GENEVA - Myanmar's devastating cyclone and central China's earthquake drove up the annual disaster death toll, causing most of the fatalities and making 2008 one of the deadliest years for natural disasters so far this decade, the United Nations said Thursday.
At least 235,816 people lost their lives in 321 disasters around the world last year, said the UN International Strategy for Disaster Reduction.
"Almost the entire bulk of the deaths ... is explained by only two events: Cyclone Nargis and the Sichuan (earthquake)," said Debarati Guha-Sapir of the Catholic University of Leuven in Belgium, which compiled the figures for the world body.
The death toll is more than three times the annual average from 2000 to 2007 - 66,812. Since 2000, only 2004 had a higher death toll - 241,647 pushed up by the Indian Ocean tsunami.
"The share of floods and storms are increasing substantially (and) steadily," compared with the number of earthquakes, droughts and other natural catastrophes, said Guha-Sapir.
The Intergovernmental Panel on Climate Change has warned that global warming would increase the number of extreme weather events and cause more natural disasters.

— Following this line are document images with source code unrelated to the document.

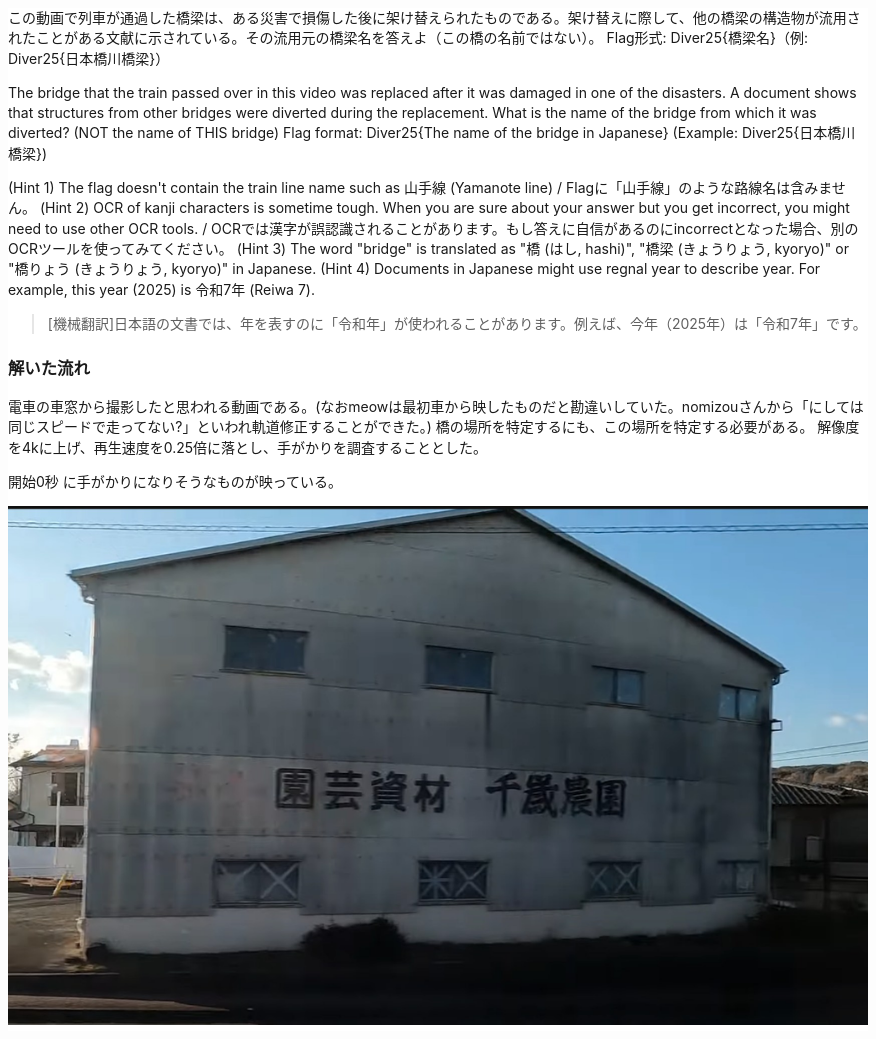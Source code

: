 この動画で列車が通過した橋梁は、ある災害で損傷した後に架け替えられたものである。架け替えに際して、他の橋梁の構造物が流用されたことがある文献に示されている。その流用元の橋梁名を答えよ（この橋の名前ではない）。
Flag形式: Diver25{橋梁名}（例: Diver25{日本橋川橋梁}）

The bridge that the train passed over in this video was replaced after it was damaged in one of the disasters. A document shows that structures from other bridges were diverted during the replacement.
What is the name of the bridge from which it was diverted? (NOT the name of THIS bridge)
Flag format: Diver25{The name of the bridge in Japanese} (Example: Diver25{日本橋川橋梁})

(Hint 1) The flag doesn't contain the train line name such as 山手線 (Yamanote line) / Flagに「山手線」のような路線名は含みません。
(Hint 2) OCR of kanji characters is sometime tough. When you are sure about your answer but you get incorrect, you might need to use other OCR tools. / OCRでは漢字が誤認識されることがあります。もし答えに自信があるのにincorrectとなった場合、別のOCRツールを使ってみてください。
(Hint 3) The word "bridge" is translated as "橋 (はし, hashi)", "橋梁 (きょうりょう, kyoryo)" or "橋りょう (きょうりょう, kyoryo)" in Japanese.
(Hint 4) Documents in Japanese might use regnal year to describe year. For example, this year (2025) is 令和7年 (Reiwa 7).

>[機械翻訳]日本語の文書では、年を表すのに「令和年」が使われることがあります。例えば、今年（2025年）は「令和7年」です。

### 解いた流れ

電車の車窓から撮影したと思われる動画である。(なおmeowは最初車から映したものだと勘違いしていた。nomizouさんから「にしては同じスピードで走ってない?」といわれ軌道修正することができた。)
橋の場所を特定するにも、この場所を特定する必要がある。
解像度を4kに上げ、再生速度を0.25倍に落とし、手がかりを調査することとした。

開始0秒 に手がかりになりそうなものが映っている。

![](/images/diver-osint-ctf-2025-kakitsubata/bridge.jpg)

The world's disasters last year caused estimated damage of $181 billion, some 60 per cent of it - or $108 billion - in China.
Salvano Briceno, director of the UN's disaster reduction agency, said the high amount of economic loss was alarming.
"Sadly, these losses could have been substantially reduced if buildings in China, particularly schools and hospitals, had been built to be more earthquake-resilient," he said.
A good early warning system in Myanmar could have saved many lives, Briceno added.
Hurricane Ike, which hit the Caribbean and the southern United States in September, also substantially contributed to the cost with an estimated $30 billion, the agency said.
The United States suffered 19 natural disasters over the last year; most-hit China had 26; and the Philippines had 20.
Briceno said increasing numbers of people living in urban areas increase the risk of deaths when a natural disaster occurs.
Environmental degradation and poverty, which exposes poor communities more to natural hazards than better protected wealthier areas, also make it difficult to protect people from disasters, he added.